The effect of globalization in evening out the field of competition between emerging nations and the economic giants has been faster than many of our “experts” had predicted. The high technology sectors are now aggressively expanding in many growth areas around the world, including India, Finland, Ireland, Indonesia and Australia. These areas are focusing on scientific and technical building blocks that have been the foundation for US economies in areas of electronics, pharmacology and space technologies.

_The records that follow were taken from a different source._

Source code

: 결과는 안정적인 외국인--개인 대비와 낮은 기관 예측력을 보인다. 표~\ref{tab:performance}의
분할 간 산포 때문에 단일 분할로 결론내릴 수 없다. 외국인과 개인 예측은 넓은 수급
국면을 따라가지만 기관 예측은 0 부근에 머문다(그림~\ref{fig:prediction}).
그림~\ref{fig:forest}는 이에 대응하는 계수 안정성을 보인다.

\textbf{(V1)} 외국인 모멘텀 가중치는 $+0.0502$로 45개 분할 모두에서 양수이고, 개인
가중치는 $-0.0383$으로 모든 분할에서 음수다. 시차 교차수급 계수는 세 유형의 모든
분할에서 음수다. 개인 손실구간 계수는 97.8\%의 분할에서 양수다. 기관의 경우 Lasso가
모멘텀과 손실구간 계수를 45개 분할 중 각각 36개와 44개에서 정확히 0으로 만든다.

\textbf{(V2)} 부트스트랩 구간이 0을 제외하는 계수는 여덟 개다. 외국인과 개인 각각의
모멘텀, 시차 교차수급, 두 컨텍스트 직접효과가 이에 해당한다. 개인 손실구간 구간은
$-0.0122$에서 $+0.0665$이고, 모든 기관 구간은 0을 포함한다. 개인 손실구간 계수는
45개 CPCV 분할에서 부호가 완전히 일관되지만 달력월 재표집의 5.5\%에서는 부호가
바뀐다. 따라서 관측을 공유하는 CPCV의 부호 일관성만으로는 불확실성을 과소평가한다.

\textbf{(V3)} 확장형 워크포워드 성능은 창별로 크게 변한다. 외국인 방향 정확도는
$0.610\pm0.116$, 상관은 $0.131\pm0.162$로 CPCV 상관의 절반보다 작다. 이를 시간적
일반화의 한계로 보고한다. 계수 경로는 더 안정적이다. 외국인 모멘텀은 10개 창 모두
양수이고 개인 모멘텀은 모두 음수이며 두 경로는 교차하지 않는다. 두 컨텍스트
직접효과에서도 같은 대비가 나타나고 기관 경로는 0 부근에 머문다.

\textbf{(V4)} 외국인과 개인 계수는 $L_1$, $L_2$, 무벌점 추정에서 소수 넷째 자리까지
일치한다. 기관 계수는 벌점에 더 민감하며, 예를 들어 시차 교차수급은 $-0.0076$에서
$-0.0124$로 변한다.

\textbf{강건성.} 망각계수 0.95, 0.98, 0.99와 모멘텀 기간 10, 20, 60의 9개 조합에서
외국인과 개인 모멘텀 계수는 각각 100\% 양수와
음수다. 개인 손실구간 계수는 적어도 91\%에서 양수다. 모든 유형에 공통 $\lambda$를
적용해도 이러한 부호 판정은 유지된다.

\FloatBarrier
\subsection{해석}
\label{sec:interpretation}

Unfortunately, today’s top candidates for graduate study in science and math are electing to stay home and train in their own countries. The effects of losing students and graduates in advanced technology will keenly be felt in Florida. The future of the state depends on our ability to develop new industrial technologies (e.g. the space sciences, biomedical applications, new agricultures) that will underpin the state’s future. The training of advanced students, especially those in the critical areas of technology, who also are well prepared in writing, languages and inter-personal skills is vital.

The training of future teachers in the core areas of science and mathematics is also critical for building the scientific workforce. Without skilled teachers in middle and high schools, students turn too easily away from the difficult subjects and develop a lack of appreciation or understanding of the career opportunities they will later be denied. Early experiences and exposure to the technical world is important if we are to turn the current trend around. A first step will be to find the means necessary to address the critical shortage of science and math teachers. We need to encourage bright students to enter this field and provide the support to make their careers meaningful, so that in turn they can help us build the next generation of technology leaders.